Graphs with disjoint cycles, classification via the talented monoid

TL;DR

This paper characterizes directed graphs with disjoint cycles using their talented monoids and relates this to the finite Gelfand-Kirillov dimension of their associated Leavitt path algebras, supporting the graded classification conjecture.

Contribution

It provides a characterization of graphs with disjoint cycles via Jordan-Hölder series of talented monoids and links this to the Gelfand-Kirillov dimension of Leavitt path algebras.

Findings

Graphs with disjoint cycles have talented monoids with specific Jordan-Hölder series.

The Gelfand-Kirillov dimension of Leavitt path algebras can be determined by ideal series of talented monoids.
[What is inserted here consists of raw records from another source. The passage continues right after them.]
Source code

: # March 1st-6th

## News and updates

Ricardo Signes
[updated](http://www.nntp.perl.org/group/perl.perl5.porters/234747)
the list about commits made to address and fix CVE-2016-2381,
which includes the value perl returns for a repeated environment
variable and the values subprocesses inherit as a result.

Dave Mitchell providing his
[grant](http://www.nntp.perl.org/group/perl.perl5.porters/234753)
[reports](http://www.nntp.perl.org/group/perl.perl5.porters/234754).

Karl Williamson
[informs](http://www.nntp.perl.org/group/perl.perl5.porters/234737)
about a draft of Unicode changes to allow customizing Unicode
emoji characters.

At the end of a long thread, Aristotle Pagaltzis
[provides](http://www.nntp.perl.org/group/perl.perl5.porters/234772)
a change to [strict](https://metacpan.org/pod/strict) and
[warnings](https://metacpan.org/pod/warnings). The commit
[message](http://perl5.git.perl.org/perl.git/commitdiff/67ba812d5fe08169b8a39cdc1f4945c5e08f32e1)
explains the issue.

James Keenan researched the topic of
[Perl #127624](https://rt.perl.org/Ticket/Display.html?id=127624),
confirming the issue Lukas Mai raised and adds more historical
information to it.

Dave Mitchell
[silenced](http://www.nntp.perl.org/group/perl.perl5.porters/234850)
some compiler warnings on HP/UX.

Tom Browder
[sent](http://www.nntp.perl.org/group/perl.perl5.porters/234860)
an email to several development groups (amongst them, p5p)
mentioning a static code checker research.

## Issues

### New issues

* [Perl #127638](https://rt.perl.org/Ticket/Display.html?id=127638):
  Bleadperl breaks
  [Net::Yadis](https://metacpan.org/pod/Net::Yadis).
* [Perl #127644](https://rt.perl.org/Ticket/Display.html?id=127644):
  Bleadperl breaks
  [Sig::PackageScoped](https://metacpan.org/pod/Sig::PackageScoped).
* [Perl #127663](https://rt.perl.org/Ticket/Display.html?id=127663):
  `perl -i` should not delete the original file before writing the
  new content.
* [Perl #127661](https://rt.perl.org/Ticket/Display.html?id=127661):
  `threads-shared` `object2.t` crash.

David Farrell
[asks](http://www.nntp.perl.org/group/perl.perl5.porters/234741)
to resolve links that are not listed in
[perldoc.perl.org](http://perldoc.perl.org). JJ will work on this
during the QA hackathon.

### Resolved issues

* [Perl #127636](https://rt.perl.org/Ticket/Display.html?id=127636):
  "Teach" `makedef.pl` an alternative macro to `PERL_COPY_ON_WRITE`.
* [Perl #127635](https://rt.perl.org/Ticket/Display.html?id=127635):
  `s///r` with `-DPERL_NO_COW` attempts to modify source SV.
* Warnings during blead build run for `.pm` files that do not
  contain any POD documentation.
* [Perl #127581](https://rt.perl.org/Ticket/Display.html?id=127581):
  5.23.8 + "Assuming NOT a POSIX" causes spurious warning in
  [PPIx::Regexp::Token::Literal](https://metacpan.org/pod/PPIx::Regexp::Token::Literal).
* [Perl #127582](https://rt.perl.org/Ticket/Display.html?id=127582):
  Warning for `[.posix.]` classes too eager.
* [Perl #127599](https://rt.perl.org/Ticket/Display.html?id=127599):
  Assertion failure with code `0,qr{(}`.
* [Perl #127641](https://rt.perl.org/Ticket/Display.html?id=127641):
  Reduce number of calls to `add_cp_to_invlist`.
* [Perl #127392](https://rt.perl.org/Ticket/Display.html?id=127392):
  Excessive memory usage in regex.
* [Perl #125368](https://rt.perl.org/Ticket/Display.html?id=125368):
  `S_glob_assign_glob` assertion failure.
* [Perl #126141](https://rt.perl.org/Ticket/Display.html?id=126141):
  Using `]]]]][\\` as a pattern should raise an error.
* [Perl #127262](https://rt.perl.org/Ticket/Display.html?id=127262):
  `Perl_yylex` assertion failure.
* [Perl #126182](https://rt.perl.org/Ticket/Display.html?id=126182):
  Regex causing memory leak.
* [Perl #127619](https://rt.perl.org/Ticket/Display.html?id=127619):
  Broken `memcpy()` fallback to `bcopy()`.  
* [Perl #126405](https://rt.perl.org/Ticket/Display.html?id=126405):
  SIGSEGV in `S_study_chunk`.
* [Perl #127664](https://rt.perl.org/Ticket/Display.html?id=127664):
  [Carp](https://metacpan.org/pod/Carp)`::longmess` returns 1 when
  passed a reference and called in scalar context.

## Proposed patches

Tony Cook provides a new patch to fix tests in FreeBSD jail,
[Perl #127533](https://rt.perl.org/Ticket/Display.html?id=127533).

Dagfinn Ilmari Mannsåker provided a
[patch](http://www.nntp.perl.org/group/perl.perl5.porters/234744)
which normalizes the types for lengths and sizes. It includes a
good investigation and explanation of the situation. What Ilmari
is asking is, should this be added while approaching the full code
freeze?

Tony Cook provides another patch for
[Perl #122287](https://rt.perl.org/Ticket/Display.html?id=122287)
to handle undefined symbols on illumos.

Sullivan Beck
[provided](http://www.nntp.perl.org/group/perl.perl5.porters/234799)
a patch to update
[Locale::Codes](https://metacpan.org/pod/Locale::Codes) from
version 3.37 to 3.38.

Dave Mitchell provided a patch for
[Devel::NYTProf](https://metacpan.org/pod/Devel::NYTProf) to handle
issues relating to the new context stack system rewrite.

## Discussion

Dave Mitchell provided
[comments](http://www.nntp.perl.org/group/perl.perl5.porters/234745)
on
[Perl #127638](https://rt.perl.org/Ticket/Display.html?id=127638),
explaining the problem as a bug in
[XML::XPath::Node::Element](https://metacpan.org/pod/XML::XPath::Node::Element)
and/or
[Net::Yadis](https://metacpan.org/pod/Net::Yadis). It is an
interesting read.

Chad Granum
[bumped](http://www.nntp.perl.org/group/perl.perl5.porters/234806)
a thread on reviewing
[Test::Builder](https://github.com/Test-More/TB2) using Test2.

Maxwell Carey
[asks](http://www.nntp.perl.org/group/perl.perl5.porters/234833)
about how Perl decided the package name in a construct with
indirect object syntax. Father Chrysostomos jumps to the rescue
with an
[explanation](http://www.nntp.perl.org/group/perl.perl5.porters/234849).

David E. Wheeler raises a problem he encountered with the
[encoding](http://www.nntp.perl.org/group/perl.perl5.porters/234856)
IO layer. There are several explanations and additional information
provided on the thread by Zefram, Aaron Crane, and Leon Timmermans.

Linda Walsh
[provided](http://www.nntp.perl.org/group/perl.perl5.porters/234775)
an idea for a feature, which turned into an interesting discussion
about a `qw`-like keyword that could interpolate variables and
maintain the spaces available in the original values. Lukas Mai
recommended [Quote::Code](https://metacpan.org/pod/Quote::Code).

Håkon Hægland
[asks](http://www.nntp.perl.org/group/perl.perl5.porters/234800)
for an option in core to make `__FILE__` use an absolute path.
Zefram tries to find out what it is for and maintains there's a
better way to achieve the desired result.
Isomorphic graded Grothendieck groups imply equal Gelfand-Kirillov dimensions, supporting the classification conjecture.

Abstract

We characterise directed graphs consisting of disjoint cycles via their talented monoids. We show that a graph $E$ consists of disjoint cycles precisely when its talented monoid $T_E$ has a certain Jordan-H\"older composition series. These are graphs whose associated Leavitt path algebras have finite Gelfand-Kirillov dimension (GKdim). We show that this dimension can be determined as the length of certain ideal series of the talented monoid. Since $T_E$ is the positive cone of the graded Grothendieck group $K_0^{gr}(L_K (E))$, we conclude that for graphs $E$ and $F$, if $K_0^{gr}(L_K (E))\cong K_0^{gr}(L_K (F))$ then $GKdim L_K(E) = GKdim L_K(F)$, thus providing more evidence for the Graded Classification Conjecture for Leavitt path algebras.